Don Boschin arriva a Borgo Montello nel 1956, in un giorno di neve, giunge da Trebaseleghe, un paese veneto, e subito si fa benvolere dai figli della bonifica idraulica e reduci della guerra, forte dei dettami della congregazione a cui appartiene, a quella di don Orione, tant’è che è fiero di essere ‘uno straccio di Dio’, vivendo nella modestia e a completo servizio delle comunità cui è ordinato. Cipriani ripercorre la vita di questo parroco di campagna che ha una parola per tutti, denaro in prestito per tutti, un lavoro per tutti.
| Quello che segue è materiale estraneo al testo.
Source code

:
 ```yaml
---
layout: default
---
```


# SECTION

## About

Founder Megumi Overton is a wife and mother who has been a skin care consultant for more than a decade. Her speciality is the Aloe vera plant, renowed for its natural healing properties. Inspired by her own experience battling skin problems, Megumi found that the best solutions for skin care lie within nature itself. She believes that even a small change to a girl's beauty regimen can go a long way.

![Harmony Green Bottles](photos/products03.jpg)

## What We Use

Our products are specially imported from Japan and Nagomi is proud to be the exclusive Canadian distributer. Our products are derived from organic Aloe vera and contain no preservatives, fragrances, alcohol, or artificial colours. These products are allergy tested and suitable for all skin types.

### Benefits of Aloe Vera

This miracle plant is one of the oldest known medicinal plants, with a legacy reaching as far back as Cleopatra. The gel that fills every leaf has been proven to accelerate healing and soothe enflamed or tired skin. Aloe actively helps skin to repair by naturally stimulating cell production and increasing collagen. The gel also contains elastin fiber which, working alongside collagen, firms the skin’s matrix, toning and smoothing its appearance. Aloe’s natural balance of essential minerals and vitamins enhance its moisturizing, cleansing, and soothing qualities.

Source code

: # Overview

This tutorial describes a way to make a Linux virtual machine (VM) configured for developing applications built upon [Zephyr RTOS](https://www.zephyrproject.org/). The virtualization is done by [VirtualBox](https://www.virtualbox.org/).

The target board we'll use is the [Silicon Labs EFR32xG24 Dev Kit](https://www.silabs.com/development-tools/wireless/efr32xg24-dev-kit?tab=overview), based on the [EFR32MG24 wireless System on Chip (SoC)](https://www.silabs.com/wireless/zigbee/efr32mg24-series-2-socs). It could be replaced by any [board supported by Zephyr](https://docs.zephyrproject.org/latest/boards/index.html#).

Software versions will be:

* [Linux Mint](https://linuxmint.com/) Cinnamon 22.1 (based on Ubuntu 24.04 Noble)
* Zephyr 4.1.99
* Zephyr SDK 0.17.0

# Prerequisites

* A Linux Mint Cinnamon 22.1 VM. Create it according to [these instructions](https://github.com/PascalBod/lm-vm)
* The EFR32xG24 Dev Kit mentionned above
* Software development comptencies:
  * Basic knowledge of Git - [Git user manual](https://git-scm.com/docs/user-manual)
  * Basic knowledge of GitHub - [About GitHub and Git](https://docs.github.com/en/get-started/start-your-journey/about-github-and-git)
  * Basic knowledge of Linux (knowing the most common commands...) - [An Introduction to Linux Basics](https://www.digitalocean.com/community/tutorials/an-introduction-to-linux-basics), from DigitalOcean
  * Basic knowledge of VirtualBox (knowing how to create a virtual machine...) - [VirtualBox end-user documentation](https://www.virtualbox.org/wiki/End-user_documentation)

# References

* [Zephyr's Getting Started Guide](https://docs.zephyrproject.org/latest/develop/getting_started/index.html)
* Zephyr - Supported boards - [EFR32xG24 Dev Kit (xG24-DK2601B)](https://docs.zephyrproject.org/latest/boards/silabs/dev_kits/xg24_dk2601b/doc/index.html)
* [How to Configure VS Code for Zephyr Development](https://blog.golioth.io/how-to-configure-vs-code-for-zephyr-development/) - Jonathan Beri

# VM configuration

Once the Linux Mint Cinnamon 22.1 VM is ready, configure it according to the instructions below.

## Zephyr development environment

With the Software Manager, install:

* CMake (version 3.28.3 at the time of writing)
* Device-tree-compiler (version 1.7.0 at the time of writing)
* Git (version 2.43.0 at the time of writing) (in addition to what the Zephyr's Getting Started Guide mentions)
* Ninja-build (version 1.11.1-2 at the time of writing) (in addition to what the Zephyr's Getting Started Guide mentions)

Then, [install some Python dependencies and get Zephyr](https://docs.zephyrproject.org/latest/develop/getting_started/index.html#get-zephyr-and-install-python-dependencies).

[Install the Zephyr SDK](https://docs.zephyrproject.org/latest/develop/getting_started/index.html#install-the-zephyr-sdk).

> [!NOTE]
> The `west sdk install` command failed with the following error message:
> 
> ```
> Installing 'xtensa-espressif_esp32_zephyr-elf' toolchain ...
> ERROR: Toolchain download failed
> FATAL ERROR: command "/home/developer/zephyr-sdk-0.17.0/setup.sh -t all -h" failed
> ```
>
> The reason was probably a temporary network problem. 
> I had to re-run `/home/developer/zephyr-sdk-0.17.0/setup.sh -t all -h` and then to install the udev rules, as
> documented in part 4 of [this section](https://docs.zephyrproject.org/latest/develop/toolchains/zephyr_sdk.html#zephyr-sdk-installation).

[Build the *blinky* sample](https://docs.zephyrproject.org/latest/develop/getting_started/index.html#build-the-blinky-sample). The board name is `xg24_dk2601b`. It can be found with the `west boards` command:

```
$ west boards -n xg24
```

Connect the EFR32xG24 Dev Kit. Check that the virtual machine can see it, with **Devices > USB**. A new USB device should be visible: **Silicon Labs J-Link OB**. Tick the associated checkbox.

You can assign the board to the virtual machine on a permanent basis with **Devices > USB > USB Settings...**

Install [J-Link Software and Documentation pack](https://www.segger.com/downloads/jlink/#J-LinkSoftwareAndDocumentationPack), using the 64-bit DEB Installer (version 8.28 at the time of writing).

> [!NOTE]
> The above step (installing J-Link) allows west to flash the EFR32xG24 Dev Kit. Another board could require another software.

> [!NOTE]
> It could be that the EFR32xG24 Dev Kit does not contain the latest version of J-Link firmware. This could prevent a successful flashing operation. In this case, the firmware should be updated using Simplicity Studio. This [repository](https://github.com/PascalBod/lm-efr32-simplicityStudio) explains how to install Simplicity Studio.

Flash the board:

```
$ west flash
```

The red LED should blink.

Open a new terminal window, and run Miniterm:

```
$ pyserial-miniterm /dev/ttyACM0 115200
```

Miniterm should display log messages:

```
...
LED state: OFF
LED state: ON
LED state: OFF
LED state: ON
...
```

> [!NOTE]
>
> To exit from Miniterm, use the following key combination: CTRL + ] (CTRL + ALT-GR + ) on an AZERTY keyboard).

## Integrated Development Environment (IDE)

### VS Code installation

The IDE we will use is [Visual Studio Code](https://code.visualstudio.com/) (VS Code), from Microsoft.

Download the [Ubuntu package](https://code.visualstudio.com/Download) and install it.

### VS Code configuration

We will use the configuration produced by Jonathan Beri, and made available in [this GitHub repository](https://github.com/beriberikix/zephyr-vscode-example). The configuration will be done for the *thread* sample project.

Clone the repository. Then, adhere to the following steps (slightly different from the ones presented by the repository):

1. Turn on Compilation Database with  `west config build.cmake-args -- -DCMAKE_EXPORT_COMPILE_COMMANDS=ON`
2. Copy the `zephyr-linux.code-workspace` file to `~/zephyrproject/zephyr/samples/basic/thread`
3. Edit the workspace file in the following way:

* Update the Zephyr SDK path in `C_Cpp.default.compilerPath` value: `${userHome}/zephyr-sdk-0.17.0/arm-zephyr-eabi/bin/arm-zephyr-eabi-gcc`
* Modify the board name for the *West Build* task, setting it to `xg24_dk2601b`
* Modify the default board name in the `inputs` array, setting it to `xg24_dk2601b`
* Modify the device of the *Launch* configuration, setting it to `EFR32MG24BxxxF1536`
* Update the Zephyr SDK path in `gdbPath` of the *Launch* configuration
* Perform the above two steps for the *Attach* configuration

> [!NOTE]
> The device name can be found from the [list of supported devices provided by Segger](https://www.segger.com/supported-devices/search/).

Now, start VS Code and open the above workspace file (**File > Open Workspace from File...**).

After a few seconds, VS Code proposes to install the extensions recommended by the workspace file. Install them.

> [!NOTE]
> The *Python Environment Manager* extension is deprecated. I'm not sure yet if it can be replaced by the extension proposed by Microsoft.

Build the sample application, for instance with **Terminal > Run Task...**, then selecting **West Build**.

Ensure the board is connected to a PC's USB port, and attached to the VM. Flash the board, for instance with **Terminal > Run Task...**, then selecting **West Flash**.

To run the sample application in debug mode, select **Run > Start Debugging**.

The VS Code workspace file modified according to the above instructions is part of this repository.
E il giornalista si avvale delle testimonianze di famigliari (in particolare del nipote Luciano), degli amici e degli abitanti di Borgo Montello, ritraendo un sacerdote all’antica. La vita del parroco è scandita dalle preghiere per il buon raccolto nelle campagne e dalle buone parole che ha per le famiglie in disarmonia, ma a un certo punto la serenità gli viene meno dal 1970, da quando la discarica diventa presto un motivo di discordia per la comunità, divisa fra chi lo vede come un’opportunità di lavoro e chi invece come un potenziale danno per l’agricoltura. Un sospetto che diviene certezza quando, alla fine degli Anni Ottanta, la discarica viene rilevata da una società che inizia a gestirla con spregiudicatezza, senza trovare ostacoli a livello politico e amministrativo: in questo momento don Cesare nota strani movimenti, camion che arrivano nottetempo da vie laterali pieni di fusti industriali per poi andarsene sgravati del loro carico, viaggi misteriosi ma ben pagati, l’ombra sempre più forte della camorra a gestire parte delle operazioni, ipotesi confermate dalle rivelazioni choc del pentito Carmine Schiavone, del clan dei casalesi. È qui che don Cesare inizia la sua battaglia, fonda un comitato, sensibilizza le persone perché «i rifiuti inquinano non solo la terra ma le coscienze. Ma la sua vita si ferma quel 30 marzo 1995.